▶ [About this task] Without including any pictures, give back all of the data exactly.

Saved data entries:
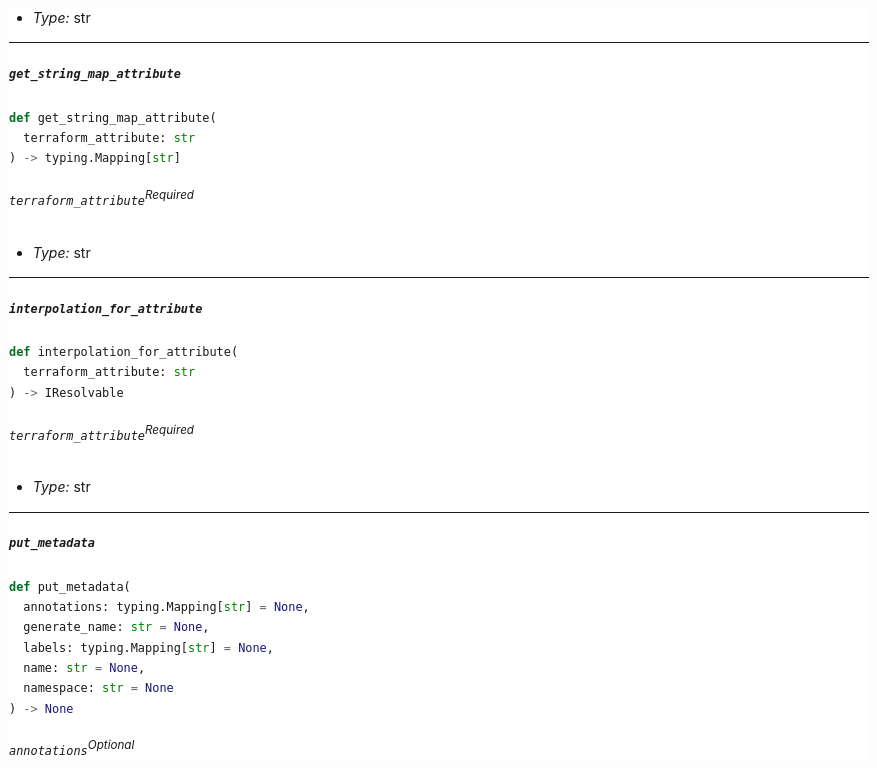 - *Type:* str

---

##### `get_string_map_attribute` <a name="get_string_map_attribute" id="@cdktf/provider-kubernetes.service.Service.getStringMapAttribute"></a>

```python
def get_string_map_attribute(
  terraform_attribute: str
) -> typing.Mapping[str]
```

###### `terraform_attribute`<sup>Required</sup> <a name="terraform_attribute" id="@cdktf/provider-kubernetes.service.Service.getStringMapAttribute.parameter.terraformAttribute"></a>

- *Type:* str

---

##### `interpolation_for_attribute` <a name="interpolation_for_attribute" id="@cdktf/provider-kubernetes.service.Service.interpolationForAttribute"></a>

```python
def interpolation_for_attribute(
  terraform_attribute: str
) -> IResolvable
```

###### `terraform_attribute`<sup>Required</sup> <a name="terraform_attribute" id="@cdktf/provider-kubernetes.service.Service.interpolationForAttribute.parameter.terraformAttribute"></a>

- *Type:* str

---

##### `put_metadata` <a name="put_metadata" id="@cdktf/provider-kubernetes.service.Service.putMetadata"></a>

```python
def put_metadata(
  annotations: typing.Mapping[str] = None,
  generate_name: str = None,
  labels: typing.Mapping[str] = None,
  name: str = None,
  namespace: str = None
) -> None
```

###### `annotations`<sup>Optional</sup> <a name="annotations" id="@cdktf/provider-kubernetes.service.Service.putMetadata.parameter.annotations"></a>
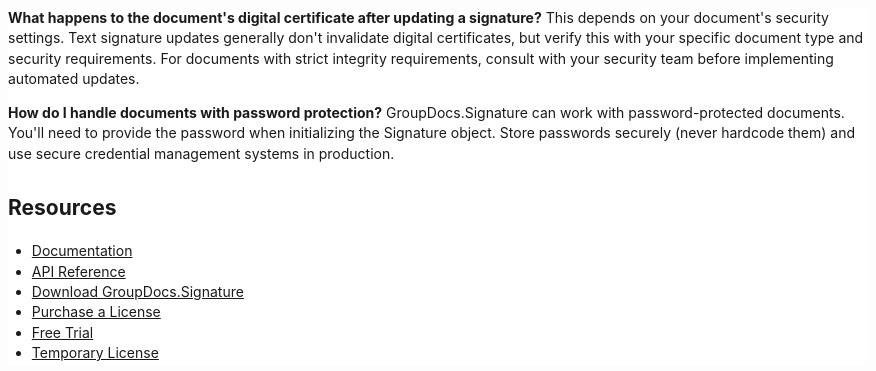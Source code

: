 **What happens to the document's digital certificate after updating a signature?**
This depends on your document's security settings. Text signature updates generally don't invalidate digital certificates, but verify this with your specific document type and security requirements. For documents with strict integrity requirements, consult with your security team before implementing automated updates.

**How do I handle documents with password protection?**
GroupDocs.Signature can work with password-protected documents. You'll need to provide the password when initializing the Signature object. Store passwords securely (never hardcode them) and use secure credential management systems in production.

## Resources
- [Documentation](https://docs.groupdocs.com/signature/net/)
- [API Reference](https://reference.groupdocs.com/signature/net/)
- [Download GroupDocs.Signature](https://releases.groupdocs.com/signature/net/)
- [Purchase a License](https://purchase.groupdocs.com/buy)
- [Free Trial](https://releases.groupdocs.com/signature/net/)
- [Temporary License](https://purchase.groupdocs.com/temporary-license/)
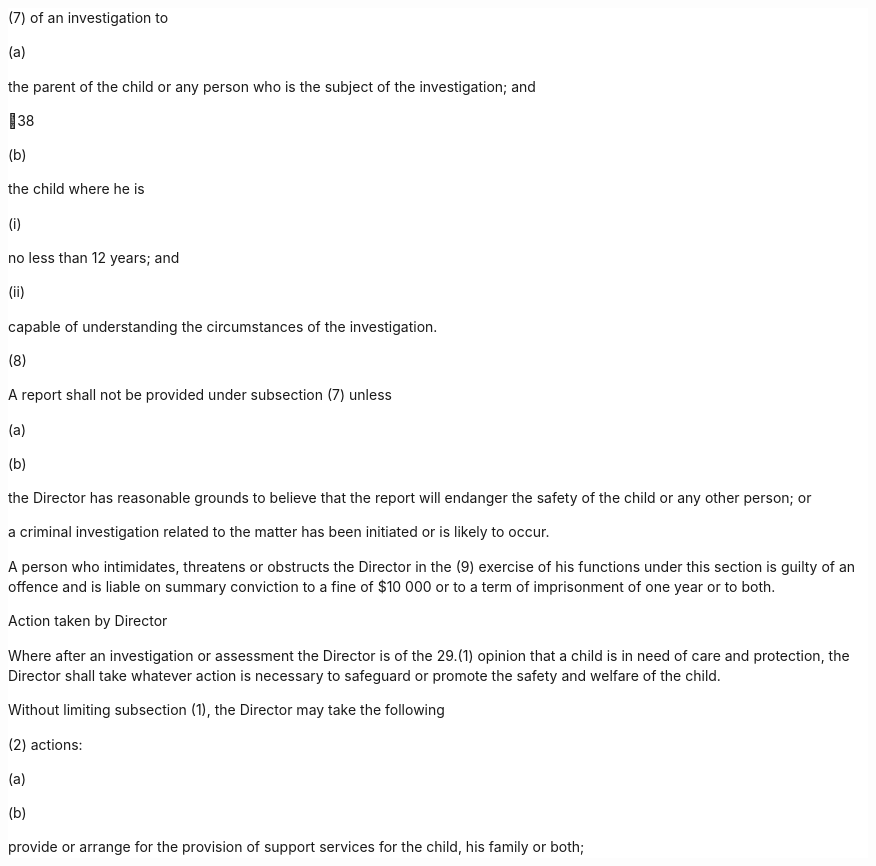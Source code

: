 (7)
of an investigation to

(a)

the  parent  of  the  child  or  any  person  who  is  the  subject  of  the
investigation; and

38

(b)

the child where he is

(i)

no less than 12 years; and

(ii)

capable of understanding the circumstances of the investigation.

(8)

A report shall not be provided under subsection (7) unless

(a)

(b)

the  Director  has  reasonable  grounds  to  believe  that  the  report  will
endanger the safety of the child or any other person; or

a criminal investigation related to the matter has been initiated or is
likely to occur.

A  person  who  intimidates,  threatens  or  obstructs  the  Director  in  the
(9)
exercise of his functions under this section is guilty of an offence and is liable on
summary conviction to a fine of $10 000 or to a term of imprisonment of one
year or to both.

Action taken by Director

Where  after  an  investigation  or  assessment  the  Director  is  of  the
29.(1)
opinion  that  a  child  is  in  need  of  care  and  protection,  the  Director  shall  take
whatever action is necessary to safeguard or promote the safety and welfare of
the child.

Without  limiting  subsection  (1),  the  Director  may  take  the  following

(2)
actions:

(a)

(b)

provide or arrange for the provision of support services for the child,
his family or both;
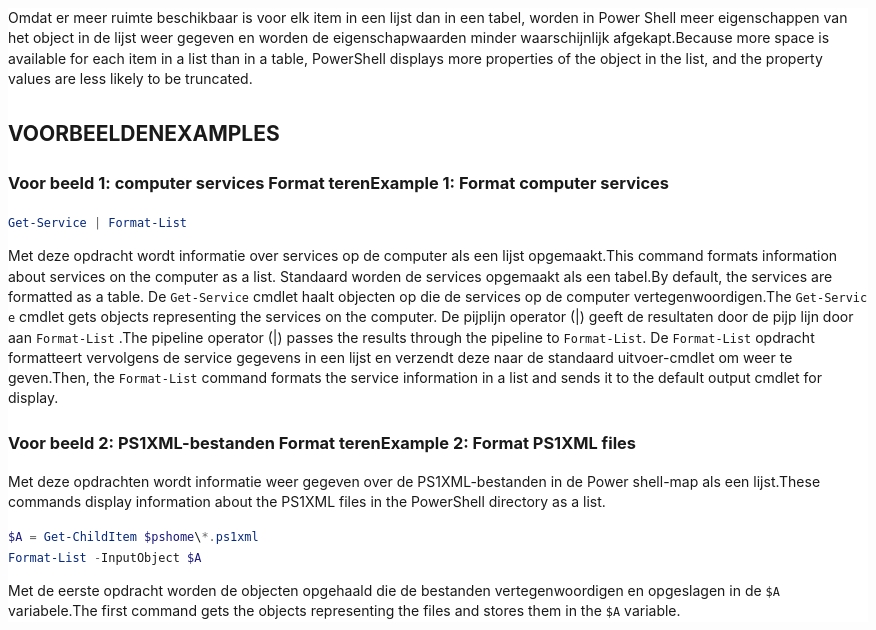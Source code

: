 <span data-ttu-id="6c394-110">Omdat er meer ruimte beschikbaar is voor elk item in een lijst dan in een tabel, worden in Power Shell meer eigenschappen van het object in de lijst weer gegeven en worden de eigenschapwaarden minder waarschijnlijk afgekapt.</span><span class="sxs-lookup"><span data-stu-id="6c394-110">Because more space is available for each item in a list than in a table, PowerShell displays more properties of the object in the list, and the property values are less likely to be truncated.</span></span>

## <span data-ttu-id="6c394-111">VOORBEELDEN</span><span class="sxs-lookup"><span data-stu-id="6c394-111">EXAMPLES</span></span>

### <span data-ttu-id="6c394-112">Voor beeld 1: computer services Format teren</span><span class="sxs-lookup"><span data-stu-id="6c394-112">Example 1: Format computer services</span></span>

```powershell
Get-Service | Format-List
```

<span data-ttu-id="6c394-113">Met deze opdracht wordt informatie over services op de computer als een lijst opgemaakt.</span><span class="sxs-lookup"><span data-stu-id="6c394-113">This command formats information about services on the computer as a list.</span></span> <span data-ttu-id="6c394-114">Standaard worden de services opgemaakt als een tabel.</span><span class="sxs-lookup"><span data-stu-id="6c394-114">By default, the services are formatted as a table.</span></span> <span data-ttu-id="6c394-115">De `Get-Service` cmdlet haalt objecten op die de services op de computer vertegenwoordigen.</span><span class="sxs-lookup"><span data-stu-id="6c394-115">The `Get-Service` cmdlet gets objects representing the services on the computer.</span></span> <span data-ttu-id="6c394-116">De pijplijn operator (|) geeft de resultaten door de pijp lijn door aan `Format-List` .</span><span class="sxs-lookup"><span data-stu-id="6c394-116">The pipeline operator (|) passes the results through the pipeline to `Format-List`.</span></span>
<span data-ttu-id="6c394-117">De `Format-List` opdracht formatteert vervolgens de service gegevens in een lijst en verzendt deze naar de standaard uitvoer-cmdlet om weer te geven.</span><span class="sxs-lookup"><span data-stu-id="6c394-117">Then, the `Format-List` command formats the service information in a list and sends it to the default output cmdlet for display.</span></span>

### <span data-ttu-id="6c394-118">Voor beeld 2: PS1XML-bestanden Format teren</span><span class="sxs-lookup"><span data-stu-id="6c394-118">Example 2: Format PS1XML files</span></span>

<span data-ttu-id="6c394-119">Met deze opdrachten wordt informatie weer gegeven over de PS1XML-bestanden in de Power shell-map als een lijst.</span><span class="sxs-lookup"><span data-stu-id="6c394-119">These commands display information about the PS1XML files in the PowerShell directory as a list.</span></span>

```powershell
$A = Get-ChildItem $pshome\*.ps1xml
Format-List -InputObject $A
```

<span data-ttu-id="6c394-120">Met de eerste opdracht worden de objecten opgehaald die de bestanden vertegenwoordigen en opgeslagen in de `$A` variabele.</span><span class="sxs-lookup"><span data-stu-id="6c394-120">The first command gets the objects representing the files and stores them in the `$A` variable.</span></span>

▶ [Answer to this exercise]
 - *Type:* str

---

##### `get_string_map_attribute` <a name="get_string_map_attribute" id="@cdktf/provider-kubernetes.service.Service.getStringMapAttribute"></a>

```python
def get_string_map_attribute(
  terraform_attribute: str
) -> typing.Mapping[str]
```

###### `terraform_attribute`<sup>Required</sup> <a name="terraform_attribute" id="@cdktf/provider-kubernetes.service.Service.getStringMapAttribute.parameter.terraformAttribute"></a>

- *Type:* str

---

##### `interpolation_for_attribute` <a name="interpolation_for_attribute" id="@cdktf/provider-kubernetes.service.Service.interpolationForAttribute"></a>

```python
def interpolation_for_attribute(
  terraform_attribute: str
) -> IResolvable
```

###### `terraform_attribute`<sup>Required</sup> <a name="terraform_attribute" id="@cdktf/provider-kubernetes.service.Service.interpolationForAttribute.parameter.terraformAttribute"></a>

- *Type:* str

---

##### `put_metadata` <a name="put_metadata" id="@cdktf/provider-kubernetes.service.Service.putMetadata"></a>

```python
def put_metadata(
  annotations: typing.Mapping[str] = None,
  generate_name: str = None,
  labels: typing.Mapping[str] = None,
  name: str = None,
  namespace: str = None
) -> None
```

###### `annotations`<sup>Optional</sup> <a name="annotations" id="@cdktf/provider-kubernetes.service.Service.putMetadata.parameter.annotations"></a>
Source code

: **What happens to the document's digital certificate after updating a signature?**
This depends on your document's security settings. Text signature updates generally don't invalidate digital certificates, but verify this with your specific document type and security requirements. For documents with strict integrity requirements, consult with your security team before implementing automated updates.

**How do I handle documents with password protection?**
GroupDocs.Signature can work with password-protected documents. You'll need to provide the password when initializing the Signature object. Store passwords securely (never hardcode them) and use secure credential management systems in production.

## Resources
- [Documentation](https://docs.groupdocs.com/signature/net/)
- [API Reference](https://reference.groupdocs.com/signature/net/)
- [Download GroupDocs.Signature](https://releases.groupdocs.com/signature/net/)
- [Purchase a License](https://purchase.groupdocs.com/buy)
- [Free Trial](https://releases.groupdocs.com/signature/net/)
- [Temporary License](https://purchase.groupdocs.com/temporary-license/)
Source code

: (7)
of an investigation to

(a)

the  parent  of  the  child  or  any  person  who  is  the  subject  of  the
investigation; and

38

(b)

the child where he is

(i)

no less than 12 years; and

(ii)

capable of understanding the circumstances of the investigation.

(8)

A report shall not be provided under subsection (7) unless

(a)

(b)

the  Director  has  reasonable  grounds  to  believe  that  the  report  will
endanger the safety of the child or any other person; or

a criminal investigation related to the matter has been initiated or is
likely to occur.

A  person  who  intimidates,  threatens  or  obstructs  the  Director  in  the
(9)
exercise of his functions under this section is guilty of an offence and is liable on
summary conviction to a fine of $10 000 or to a term of imprisonment of one
year or to both.

Action taken by Director

Where  after  an  investigation  or  assessment  the  Director  is  of  the
29.(1)
opinion  that  a  child  is  in  need  of  care  and  protection,  the  Director  shall  take
whatever action is necessary to safeguard or promote the safety and welfare of
the child.

Without  limiting  subsection  (1),  the  Director  may  take  the  following

(2)
actions:

(a)

(b)

provide or arrange for the provision of support services for the child,
his family or both;
Source code

: <span data-ttu-id="6c394-110">Omdat er meer ruimte beschikbaar is voor elk item in een lijst dan in een tabel, worden in Power Shell meer eigenschappen van het object in de lijst weer gegeven en worden de eigenschapwaarden minder waarschijnlijk afgekapt.</span><span class="sxs-lookup"><span data-stu-id="6c394-110">Because more space is available for each item in a list than in a table, PowerShell displays more properties of the object in the list, and the property values are less likely to be truncated.</span></span>

## <span data-ttu-id="6c394-111">VOORBEELDEN</span><span class="sxs-lookup"><span data-stu-id="6c394-111">EXAMPLES</span></span>

### <span data-ttu-id="6c394-112">Voor beeld 1: computer services Format teren</span><span class="sxs-lookup"><span data-stu-id="6c394-112">Example 1: Format computer services</span></span>

```powershell
Get-Service | Format-List
```

<span data-ttu-id="6c394-113">Met deze opdracht wordt informatie over services op de computer als een lijst opgemaakt.</span><span class="sxs-lookup"><span data-stu-id="6c394-113">This command formats information about services on the computer as a list.</span></span> <span data-ttu-id="6c394-114">Standaard worden de services opgemaakt als een tabel.</span><span class="sxs-lookup"><span data-stu-id="6c394-114">By default, the services are formatted as a table.</span></span> <span data-ttu-id="6c394-115">De `Get-Service` cmdlet haalt objecten op die de services op de computer vertegenwoordigen.</span><span class="sxs-lookup"><span data-stu-id="6c394-115">The `Get-Service` cmdlet gets objects representing the services on the computer.</span></span> <span data-ttu-id="6c394-116">De pijplijn operator (|) geeft de resultaten door de pijp lijn door aan `Format-List` .</span><span class="sxs-lookup"><span data-stu-id="6c394-116">The pipeline operator (|) passes the results through the pipeline to `Format-List`.</span></span>
<span data-ttu-id="6c394-117">De `Format-List` opdracht formatteert vervolgens de service gegevens in een lijst en verzendt deze naar de standaard uitvoer-cmdlet om weer te geven.</span><span class="sxs-lookup"><span data-stu-id="6c394-117">Then, the `Format-List` command formats the service information in a list and sends it to the default output cmdlet for display.</span></span>

### <span data-ttu-id="6c394-118">Voor beeld 2: PS1XML-bestanden Format teren</span><span class="sxs-lookup"><span data-stu-id="6c394-118">Example 2: Format PS1XML files</span></span>

<span data-ttu-id="6c394-119">Met deze opdrachten wordt informatie weer gegeven over de PS1XML-bestanden in de Power shell-map als een lijst.</span><span class="sxs-lookup"><span data-stu-id="6c394-119">These commands display information about the PS1XML files in the PowerShell directory as a list.</span></span>

```powershell
$A = Get-ChildItem $pshome\*.ps1xml
Format-List -InputObject $A
```

<span data-ttu-id="6c394-120">Met de eerste opdracht worden de objecten opgehaald die de bestanden vertegenwoordigen en opgeslagen in de `$A` variabele.</span><span class="sxs-lookup"><span data-stu-id="6c394-120">The first command gets the objects representing the files and stores them in the `$A` variable.</span></span>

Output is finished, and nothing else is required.